A Pandemonium (of Underdeveloped Ideas)

1. Wild uproar
2. A chaotic situation

Was my thought process while writing the first draft of my researched argument. Although the topic of conversion therapy was something I was already familiar with, gathering research material and arranging them to support my ideas was an entirely different matter.

Psychiatric organizations have stated that conversion therapy is not a valid form of therapy because it violates the ethical guidelines of scientific experimentation. The purpose of psychoanalytic therapy is to help patients overcome trauma and develop a more positive mindset. Patients take charge of the session as they freely speak their mind. Conversion therapy, on the other hand, requires that the psychiatrist leads the “treatment.” They assert the idea that their feelings of attraction need to be fixed. Evidently, this sort of treatment is hardly a valid form of science, as it contradicts with the purpose of psychology and therapy.

With that context in mind, how was I going to write 2000+ words simply explaining this pseudo-scientific idea that could easily be done in half, maybe even less, the amount of required words?

Would I have to broaden my research? Focus on other examples of pseudosciences?

My question was answered during the peer review process. Members of my writing groups focused on unique and enthralling concepts. Those topics ranged from the heightened presence of Islamophobia within the recent years, development of AI technology, and the implementation of electric aircrafts. After reading their papers, I took one look at my own paper and thought, “this belongs in the trash.”

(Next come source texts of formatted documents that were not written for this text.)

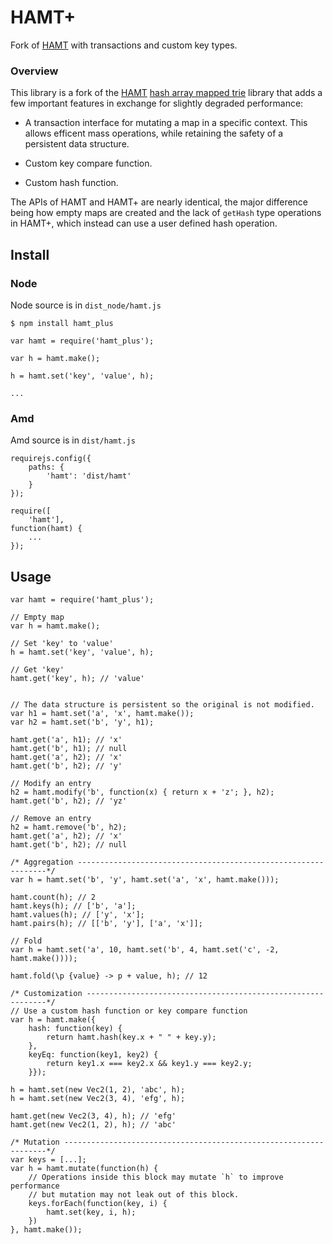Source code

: # HAMT+
Fork of [HAMT][hamt] with transactions and custom key types.

### Overview
This library is a fork of the [HAMT][hamt] [hash array mapped trie][hash-array-mapped-trie] library
that adds a few important features in exchange for slightly degraded performance:

* A transaction interface for mutating a map in a specific context. This allows
  efficent mass operations, while retaining the safety of a persistent data
  structure.

* Custom key compare function.

* Custom hash function.

The APIs of HAMT and HAMT+ are nearly identical, the major difference being
how empty maps are created and the lack of `getHash` type operations in HAMT+,
which instead can use a user defined hash operation.

## Install

### Node
Node source is in `dist_node/hamt.js`

``` prettyprint lang-javascript
$ npm install hamt_plus
```

``` prettyprint lang-javascript
var hamt = require('hamt_plus');

var h = hamt.make();

h = hamt.set('key', 'value', h);

...
```


### Amd
Amd source is in `dist/hamt.js`

``` prettyprint lang-javascript
requirejs.config({
    paths: {
        'hamt': 'dist/hamt'
    }
});

require([
    'hamt'],
function(hamt) {
    ...
});
```


## Usage

``` prettyprint lang-javascript
var hamt = require('hamt_plus');

// Empty map
var h = hamt.make();

// Set 'key' to 'value'
h = hamt.set('key', 'value', h);

// Get 'key'
hamt.get('key', h); // 'value'


// The data structure is persistent so the original is not modified.
var h1 = hamt.set('a', 'x', hamt.make());
var h2 = hamt.set('b', 'y', h1);

hamt.get('a', h1); // 'x'
hamt.get('b', h1); // null
hamt.get('a', h2); // 'x'
hamt.get('b', h2); // 'y'

// Modify an entry
h2 = hamt.modify('b', function(x) { return x + 'z'; }, h2);
hamt.get('b', h2); // 'yz'

// Remove an entry
h2 = hamt.remove('b', h2);
hamt.get('a', h2); // 'x'
hamt.get('b', h2); // null

/* Aggregation ---------------------------------------------------------------*/
var h = hamt.set('b', 'y', hamt.set('a', 'x', hamt.make()));

hamt.count(h); // 2
hamt.keys(h); // ['b', 'a'];
hamt.values(h); // ['y', 'x'];
hamt.pairs(h); // [['b', 'y'], ['a', 'x']];

// Fold
var h = hamt.set('a', 10, hamt.set('b', 4, hamt.set('c', -2, hamt.make())));

hamt.fold(\p {value} -> p + value, h); // 12

/* Customization -------------------------------------------------------------*/
// Use a custom hash function or key compare function
var h = hamt.make({
    hash: function(key) {
        return hamt.hash(key.x + " " + key.y);
    },
    keyEq: function(key1, key2) {
        return key1.x === key2.x && key1.y === key2.y;
    }});

h = hamt.set(new Vec2(1, 2), 'abc', h);
h = hamt.set(new Vec2(3, 4), 'efg', h);

hamt.get(new Vec2(3, 4), h); // 'efg'
hamt.get(new Vec2(1, 2), h); // 'abc'

/* Mutation ------------------------------------------------------------------*/
var keys = [...];
var h = hamt.mutate(function(h) {
    // Operations inside this block may mutate `h` to improve performance
    // but mutation may not leak out of this block.
    keys.forEach(function(key, i) {
        hamt.set(key, i, h);
    })
}, hamt.make());
```


[hamt]: https://github.com/mattbierner/hamt
[benchmarks]: http://github.com/mattbierner/js-hashtrie-benchmark
[pdata]: https://github.com/exclipy/pdata
[hash-array-mapped-trie]: http://en.wikipedia.org/wiki/Hash_array_mapped_trie
[persistent]: http://en.wikipedia.org/wiki/Persistent_data_structure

Although some of their ideas needed clarification and could be further enhanced, I noticed they included background information and how each of their respective topics developed over time. I, on the other hand, did not include sufficient background information; I assumed that my readers would not need background information on what psychoanalysis and experimentation are. Though sparsely mentioned, the historical and biblical context in relation to homosexuality that I included in one poorly-written paragraph seemed anti-climactic. It lacked an interesting topic sentence and was apparent that I paraphrased what I read in a history textbook. Marlon, one of my peers, suggested that I spend more time developing the body paragraphs as I put more effort into my introduction.